L’European Interoperability Framework dans sa version 1.0 a été publié en novembre 2004 par l’IDABC (Interoperable delivery of pan-European eGovernment services to public administrations, businesses and citizens), un organisme qui dépend de la Commission européenne et qui débat sur l’intéropérabilité des systèmes d’informations dans les administrations européennes. EIF a pour objectif de constituer un référentiel de bonnes pratiques en matière d’intéropérabilité chez les Etats-membres que ces derniers sont libres d’appliquer dans les SI de leurs administrations. Dans sa version 1.0, EIF est notamment réputé pour sa définition claire et simple d’un standard ouvert.

C’est justement ce dernier point qui coince, selon les deux défenseurs du logiciel Libre, qui ne décolèrent de voir le concept d’ouverture vidé de son sens dans la second mouture du document... pour finalement ne plus avoir de valeur concrète, déclare Stéphane Fermigier. Le document définit en effet l’ouverture comme émanant de “la volonté d’une personne, d’organisations ou d’autres membres d’une communauté d’intérêt de partager la connaissance et de stimuler les débats à l’intérieur de cette même communauté d’intérêt [..]”

Pire, explique-t-il.  Si l’on en croit la version 2.0, les standards ouverts ne sont  plus une condition à d’intéropérabilité. Le texte en brouillon dit en effet : “Bien qu’il y ait une corrélation entre ouverture et intéropérabilité, il est également vrai que cette intéropérabilité peut être obtenue sans l’ouverture, par exemple, dans l’homogénéité des SI, qui impliquent que tous les partenaires utilisent, ou s’accordent à utiliser la même solution pour implémenter un service public européen”.
En gros, la version 2.0 de EIF noie le concept d’intéropérabilité reposant sur un standard ouvert dans celui du standard d’usage. Par exemple, un format est considéré comme interopérable si les agences peuvent lire, éditer et échanger - notamment - le même format de fichier, même si celui-ci n’est pas ouvert. Un format propriétaire est, selon la nouvelle définition, un standard d’intéropérabilité. “L’intéropérabilité ne repose plus sur des standards ouverts, commente Stéfane Fermigier, qui ajoute que cette version 2.0 EIF autorise également les brevets logiciels et la collecte de royalties, excluant d’entrée les créateurs de logiciels Open Source.  Une véritable inquiétude pour lui qui voit en cela une mise sur la touche de la communauté du libre.

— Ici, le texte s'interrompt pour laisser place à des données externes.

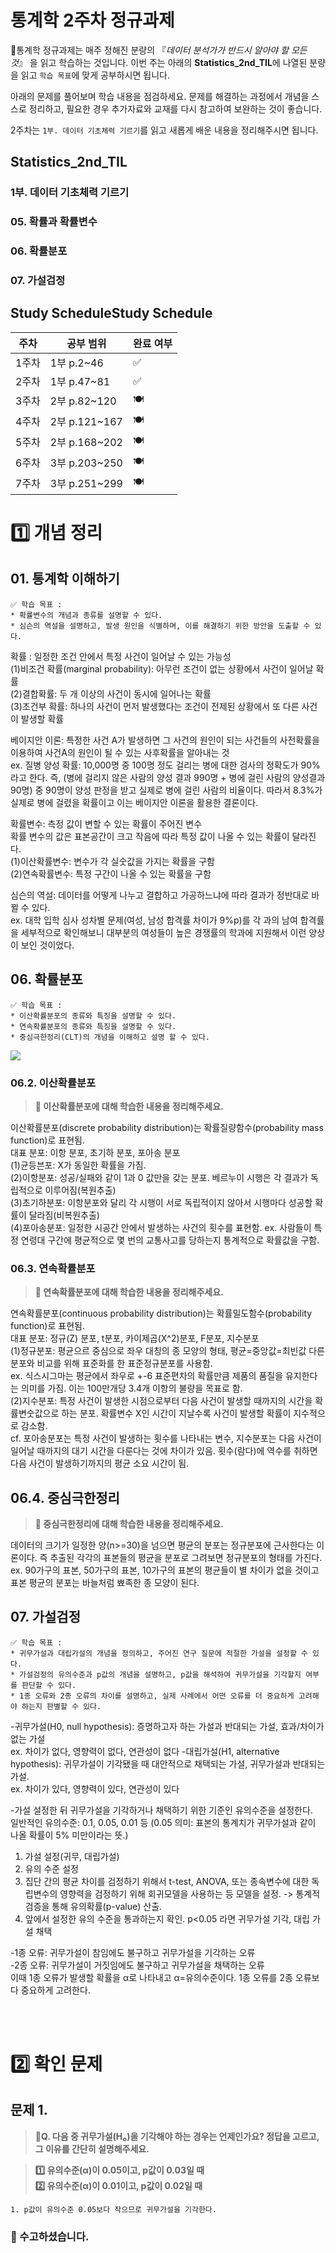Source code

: # 통계학 2주차 정규과제

📌통계학 정규과제는 매주 정해진 분량의 『*데이터 분석가가 반드시 알아야 할 모든 것*』 을 읽고 학습하는 것입니다. 이번 주는 아래의 **Statistics_2nd_TIL**에 나열된 분량을 읽고 `학습 목표`에 맞게 공부하시면 됩니다.

아래의 문제를 풀어보며 학습 내용을 점검하세요. 문제를 해결하는 과정에서 개념을 스스로 정리하고, 필요한 경우 추가자료와 교재를 다시 참고하여 보완하는 것이 좋습니다.

2주차는 `1부. 데이터 기초체력 기르기`를 읽고 새롭게 배운 내용을 정리해주시면 됩니다.


## Statistics_2nd_TIL

### 1부. 데이터 기초체력 기르기

### 05. 확률과 확률변수

### 06. 확률분포
### 07. 가설검정



## Study ScheduleStudy Schedule

| 주차  | 공부 범위     | 완료 여부 |
| ----- | ------------- | --------- |
| 1주차 | 1부 p.2~46    | ✅         |
| 2주차 | 1부 p.47~81   | ✅         |
| 3주차 | 2부 p.82~120  | 🍽️         |
| 4주차 | 2부 p.121~167 | 🍽️         |
| 5주차 | 2부 p.168~202 | 🍽️         |
| 6주차 | 3부 p.203~250 | 🍽️         |
| 7주차 | 3부 p.251~299 | 🍽️         |

<!-- 여기까진 그대로 둬 주세요-->



# 1️⃣ 개념 정리 
## 01. 통계학 이해하기

```
✅ 학습 목표 :
* 확률변수의 개념과 종류를 설명할 수 있다.
* 심슨의 역설을 설명하고, 발생 원인을 식별하며, 이를 해결하기 위한 방안을 도출할 수 있다.
```

<!-- 새롭게 배운 내용을 자유롭게 정리해주세요.-->
확률 : 일정한 조건 안에서 특정 사건이 일어날 수 있는 가능성     
(1)비조건 확률(marginal probability): 아무런 조건이 없는 상황에서 사건이 일어날 확률    
(2)결합확률: 두 개 이상의 사건이 동시에 일어나는 확률        
(3)조건부 확률: 하나의 사건이 먼저 발생했다는 조건이 전제된 상황에서 또 다른 사건이 발생할 확률      

베이지안 이론: 특정한 사건 A가 발생하면 그 사건의 원인이 되는 사건들의 사전확률을 이용하여 사건A의 원인이 될 수 있는 사후확률을 알아내는 것      
ex. 질병 양성 확률: 10,000명 중 100명 정도 걸리는 병에 대한 검사의 정확도가 90%라고 한다. 즉, (병에 걸리지 않은 사람의 양성 결과 990명 + 병에 걸린 사람의 양성결과 90명) 중 90명이 양성 판정을 받고 실제로 병에 걸린 사람의 비율이다. 따라서 8.3%가 실제로 병에 걸렸을 확률이고 이는 베이지안 이론을 활용한 결론이다.   

확률변수: 측정 값이 변할 수 있는 확률이 주어진 변수   
확률 변수의 값은 표본공간이 크고 작음에 따라 특정 값이 나올 수 있는 확률이 달라진다.   
(1)이산확률변수: 변수가 각 실숫값을 가지는 확률을 구함        
(2)연속확률변수: 특정 구간이 나올 수 있는 확률을 구함     

심슨의 역설: 데이터를 어떻게 나누고 결합하고 가공하느냐에 따라 결과가 정반대로 바뀔 수 있다.     
ex. 대학 입학 심사 성차별 문제(여성, 남성 합격률 차이가 9%p)를 각 과의 남여 합격률을 세부적으로 확인해보니 대부분의 여성들이 높은 경쟁률의 학과에 지원해서 이런 양상이 보인 것이었다.      


## 06. 확률분포

```
✅ 학습 목표 :
* 이산확률분포의 종류와 특징을 설명할 수 있다.
* 연속확률분포의 종류와 특징을 설명할 수 있다. 
* 중심극한정리(CLT)의 개념을 이해하고 설명 할 수 있다.
```
![
](이산확률분포.PNG)
### 06.2. 이산확률분포

> **🧚 이산확률분포에 대해 학습한 내용을 정리해주세요.**

<!--수식과 공식을 암기하기보다는 분포의 개념과 특성을 위주로 공부해주세요. 분석 대상의 데이터가 어떠한 확률분포의 특성을 가지고 있는지를 아는 것이 더 중요합니다.-->
이산확률분포(discrete probability distribution)는 확률질량함수(probability mass function)로 표현됨.       
대표 분포: 이항 분포, 초기하 분포, 포아송 분포      
(1)균등븐포: X가 동일한 확률을 가짐.     
(2)이항분포: 성공/실패와 같이 1과 0 값만을 갖는 분포. 베르누이 시행은 각 결과가 독립적으로 이루어짐(복원추출)   
(3)초기하분포: 이항분포와 달리 각 시행이 서로 독립적이지 않아서 시행마다 성공할 확률이 달라짐(비복원추출)   
(4)포아송분포: 일정한 시공간 안에서 발생하는 사건의 횟수를 표현함. ex. 사람들이 특정 연령대 구간에 평균적으로 몇 번의 교통사고를 당하는지 통계적으로 확률값을 구함.     

### 06.3. 연속확률분포

> **🧚 연속확률분포에 대해 학습한 내용을 정리해주세요.**

<!--수식과 공식을 암기하기보다는 분포의 개념과 특성을 위주로 공부해주세요. 분석 대상의 데이터가 어떠한 확률분포의 특성을 가지고 있는지를 아는 것이 더 중요합니다.-->
연속확률분포(continuous probability distribution)는 확률밀도함수(probability function)로 표현됨.     
대표 분포: 정규(Z) 분포, t분포, 카이제곱(X^2)분포, F분포, 지수분포     
(1)정규분포: 평균으르 중심으로 좌우 대칭의 종 모양의 형태, 평균=중앙값=최빈값 다른 분포와 비교를 위해 표준화를 한 표준정규분포를 사용함.    
ex. 식스시그마는 평균에서 좌우로 +-6 표준편차의 확률만큼 제품의 품질을 유지한다는 의미를 가짐. 이는 100만개당 3.4개 이항의 불량을 목표로 함.    
(2)지수분포: 특정 사건이 발생한 시점으로부터 다음 사건이 발생할 때까지의 시간을 확률변숫값으로 하는 분포. 확률변수 X인 시간이 지날수록 사건이 발생할 확률이 지수적으로 감소함.    
cf. 포아송분포는 특정 사건이 발생하는 횟수를 나타내는 변수, 지수분포는 다음 사건이 일어날 때까지의 대기 시간을 다룬다는 것에 차이가 있음. 횟수(람다)에 역수를 취하면 다음 사건이 발생하기까지의 평균 소요 시간이 됨.    

## 06.4. 중심극한정리

> **🧚 중심극한정리에 대해 학습한 내용을 정리해주세요.**

데이터의 크기가 일정한 양(n>=30)을 넘으면 평균의 분포는 정규분포에 근사한다는 이론이다. 즉 추출된 각각의 표본들의 평균을 분포로 그려보면 정규분포의 형태를 가진다.   
ex. 90가구의 표본, 50가구의 표본, 10가구의 표본의 평균들이 별 차이가 없을 것이고 표본 평균의 분포는 바늘처럼 뾰족한 종 모양이 된다.

## 07. 가설검정

```
✅ 학습 목표 :
* 귀무가설과 대립가설의 개념을 정의하고, 주어진 연구 질문에 적절한 가설을 설정할 수 있다.
* 가설검정의 유의수준과 p값의 개념을 설명하고, p값을 해석하여 귀무가설을 기각할지 여부를 판단할 수 있다.
* 1종 오류와 2종 오류의 차이를 설명하고, 실제 사례에서 어떤 오류를 더 중요하게 고려해야 하는지 판별할 수 있다.
```

<!-- 새롭게 배운 내용을 자유롭게 정리해주세요.-->

-귀무가설(H0, null hypothesis): 증명하고자 하는 가설과 반대되는 가설, 효과/차이가 없는 가설    
ex. 차이가 없다, 영향력이 없다, 연관성이 없다
-대립가설(H1, alternative hypothesis): 귀무가설이 기각됐을 때 대안적으로 채택되는 가설, 귀무가설과 반대되는 가설.    
ex. 차이가 있다, 영향력이 있다, 연관성이 있다   

-가설 설정한 뒤 귀무가설을 기각하거나 채택하기 위한 기준인 유의수준을 설정한다.   
일반적인 유의수준: 0.1, 0.05, 0.01 등 (0.05 의미: 표본의 통계치가 귀무가설과 같이 나올 확률이 5% 미만이라는 뜻.)   
1. 가설 설정(귀무, 대립가설)   
2. 유의 수준 설정
3. 집단 간의 평균 차이를 검정하기 위해서 t-test, ANOVA, 또는 종속변수에 대한 독립변수의 영향력을 검정하기 위해 회귀모델을 사용하는 등 모델을 설정.  -> 통계적 검증을 통해 유의확률(p-value) 산출.    
4. 앞에서 설정한 유의 수준을 통과하는지 확인. p<0.05 라면 귀무가설 기각, 대립 가설 채택

-1종 오류: 귀무가설이 참임에도 불구하고 귀무가설을 기각하는 오류   
-2종 오류: 귀무가설이 거짓임에도 불구하고 귀무가설을 채택하는 오류   
이때 1종 오류가 발생할 확률을 α로 나타내고 α=유의수준이다. 1종 오류를 2종 오류보다 중요하게 고려한다.

<br>
<br>

# 2️⃣ 확인 문제

## 문제 1.

> **🧚Q. 다음 중 귀무가설(H₀)을 기각해야 하는 경우는 언제인가요? 정답을 고르고, 그 이유를 간단히 설명해주세요.**

> **1️⃣ 유의수준(α)이 0.05이고, p값이 0.03일 때   
> 2️⃣ 유의수준(α)이 0.01이고, p값이 0.02일 때**

```
1. p값이 유의수준 0.05보다 작으므로 귀무가설을 기각한다.
```



### 🎉 수고하셨습니다.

Le pire est que cette nouvelle rédaction de l'EIF (officiellement au stade du brouillon) a été révélée par une fuite au sein de la Commission européenne, et non pas par un processus transparent, explique-t-il. Tout en racontant que le parcours de cette version 2.0 a été semé d’ambuches. “En 2007, un rapport du Gartner [commandité par l’IDABC pour ses recommandations sur le sujet, NDLR ] avait déjà provoqué la polémique, notamment autour d’un flou artistique sur les standards. Comme en témoigne la réponse de l’Aful à la suite de ces mêmes recommandations du cabinet d’analystes.

Pour Stéfane Fermigier, ce “désastre” est l’oeuvre d’opérations de lobbying orchestrés par des industriels comme Microsoft qui “depuis la version 1.0 de EIF essaient de s’attaquer à cette définition”. Il rappelle également comment Microsoft avait baillonné le RGI (Référentiel Général d’intéropérabilité) en France.

Cette lettre ouverte, adressée à Siim Kallas, commissaire chargé de l’administration, de l’audit et de la lutte antifraude, et à Garcia Moran, directeur général de DIGIT (direction générale l’informatique) de la Commission européenne, vise à provoquer un mouvement de protestation d’une telle ampleur qu’il débouche sur une ré-écriture du texte de la version 2.0. Une tâche ardue car, si le document est encore un brouillon, les modifications encore opérées aujourd’hui sont de l’ordre de la forme. Le fond a semble-t-il été validé et la date de finalisation est probablement imminente. L’heure est donc à l’épreuve de force.